Abstract
This case report presents a coincidence of trisomy 18 and balanced Robertsonian translocation (13;14). Aneuploidy was suspected based on anomalies detected in ultrasound scan and confirmed with karyotype. In a 31 years-old healthy woman with a history of one miscarriage, second trimester ultrasound scan reported IUGR (<3rd percentile) with normal amniotic fluid, bilateral choroid plexus cysts, suspicious agenesis of corpus callosum and clenched hands. Amniocentesis was performed and karyotype was 46xx,der(13;14) (q10;q10),+18. Maternal karyotype was 45xx,der(13;14)(q10;q10). Pregnancy was continued due to legal limitation for termination after 20 weeks gestation. Delivery was done at 36 weeks gestation. A female newborn was borned and a physical feature was hypotonia, small mouth, prominent occiput, low-set and posteriorly rotated ears, clenched hands with overlapping fingers and rocker bottom feet. Ultrasound scan and echocardiography detected agenesis of corpus callosum and VSD, ASD, PDA and cardiomegaly. These features are typical of trisomy 18. Balanced Robertsonian translocation usually has no phenotypic expression. Genetic counseling and prenatal diagnosis for future pregnancy was recommended.
Keywords: Robertsonian translocation, Trisomy 18, Prenatal diagnosis, Interchromosomal effect
Introduction
Chromosomal abberations include two broad categories: numerical and structural anomalies. Trisomy 18 is the second most common autosomal trisomy, also known as Edward syndrome, is a well-known human aneuploidy with a short life time expectancy. It has an overall frequency of 1 in 3000 up to 1 in 8000 newborns, 3 to 4 times more common in females than in males (1), and is a maternal age related trisomy (2).
Robertsonian translocation (Rob) is centric fusion of two acrocentric chromosomes, and is the most common chromosomal translocation, occurs 1 per 1000 in general population. The most common Rob is between chromosomes 13 and 14 (13q;14q) which constitutes 75% of all Robs. As long as the fused q arms are intact, the Rob carriers are usually phenotypically normal (3). However unbalanced gametes of heterozygous carriers are common and give rise to monosomic or trisomic fetuses. Most monosomies and trisomies are lethal and spontaneously are lost early in pregnancy (4). Observed incidence of normal/balanced offspring is 13.28% (5). Coincidence of Rob(13;14) with trisomy 18 has been reported as denovo event (6) or in offspring of Rob carriers, both are rare conditions. This rather uncommon observation has been interpreted as interchromosomal effect (ICE), which lead to missegregation of the chromosomes not involved in the translocation. The issue is still very controversial (7–8).

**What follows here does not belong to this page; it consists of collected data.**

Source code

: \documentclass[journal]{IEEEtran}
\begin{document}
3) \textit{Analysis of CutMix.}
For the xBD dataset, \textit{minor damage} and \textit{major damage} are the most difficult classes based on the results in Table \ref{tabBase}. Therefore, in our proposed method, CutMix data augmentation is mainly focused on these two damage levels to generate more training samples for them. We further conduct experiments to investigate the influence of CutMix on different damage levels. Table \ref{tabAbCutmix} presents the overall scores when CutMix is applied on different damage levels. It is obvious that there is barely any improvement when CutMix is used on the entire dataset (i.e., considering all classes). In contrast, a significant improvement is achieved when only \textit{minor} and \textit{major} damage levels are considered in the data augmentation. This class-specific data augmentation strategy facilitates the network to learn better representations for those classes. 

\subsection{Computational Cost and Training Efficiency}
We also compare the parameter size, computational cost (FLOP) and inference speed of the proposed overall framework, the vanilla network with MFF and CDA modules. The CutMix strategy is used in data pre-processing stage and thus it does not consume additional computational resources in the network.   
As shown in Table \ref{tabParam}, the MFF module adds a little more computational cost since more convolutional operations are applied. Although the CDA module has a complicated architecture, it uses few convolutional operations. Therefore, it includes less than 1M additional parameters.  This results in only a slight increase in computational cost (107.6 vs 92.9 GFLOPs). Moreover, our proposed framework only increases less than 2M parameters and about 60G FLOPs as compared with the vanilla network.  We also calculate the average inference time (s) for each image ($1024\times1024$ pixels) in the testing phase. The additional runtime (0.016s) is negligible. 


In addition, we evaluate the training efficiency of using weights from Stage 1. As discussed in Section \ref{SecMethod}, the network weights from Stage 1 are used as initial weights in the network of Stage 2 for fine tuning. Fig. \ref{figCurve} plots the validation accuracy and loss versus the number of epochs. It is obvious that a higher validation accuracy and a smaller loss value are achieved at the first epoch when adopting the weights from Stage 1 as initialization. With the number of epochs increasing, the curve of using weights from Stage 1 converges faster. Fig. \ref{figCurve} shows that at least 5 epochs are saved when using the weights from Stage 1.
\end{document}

Ultrasound findings, maternal serum markers, and parental risk factors for genetic disease are all considered in determining the risk that the fetus is affected. Fetal karyotyping is suggested when structural anomalies or early intrauterine growth retardation,IUGR (weight below the 10th percentile for gestational age) is detected (9).
Case report
A 31 years-old healthy mother, gravid 2 and 1 miscarriage (blighted ovum), her mother had an intrauterine fetal demise without gross anomaly. The father was 30 years-old and healthy, family history was unremarkable. Second trimester screening quadruple test result was low risk for trisomy 18, 21 and 13. However, ultrasound scan at 22 week’s gestation revealed a single alive fetus with symmetric IUGR <3%, normal amniotic fluid. Fetal anomaly scan demonstrated: bilateral choroid plexus cysts (8–10 millimeters), suspicious agenesis of corpus callosum and clenched hands. She was referred to our unit for karyotyping. An amniocentesis was performed at 22 weeks gestation. Amniocytes were cultured using standard techniques, finding on GTG-banded metaphase spreads showed a karyotype of 46xx, der(13;14)(q10;q10),+18, trisomy 18 and balanced Robertsonian translocation between nonhomologous acrocentric chromosomes 13 and 14. Karyotypes of parents were requested. Father’s was normal and mother’s was described as 45xx,der(13;14)(q10;q10) (Fig. 1).
Fig. 1:
Karyotype: 46xx,der(13;14)(q10;q10),+18
Following genetic counseling and informing of poor prognosis for fetus with Edward syndrome, mother chose to terminate the pregnancy but because of legal limitations after 20 weeks gestation, pregnancy was continued. A female infant was delivered in 36 weeks gestation. She weighed 2000 grams (<3rd percentile), length was 43 centimeters, (<3rd percentile) and head circumference was 31.5 centimeters (10–50th percentile). Physical findings were hypotonia, small mouth, prominent occiput, low-set and posteriorly rotated ears, clenched hands with overlapping fingers and rocker bottom feet. Brain ultrasound scan showed agenesis of corpus callosum and echocardiography reported VSD, ASD, PDA, and cardiomegaly.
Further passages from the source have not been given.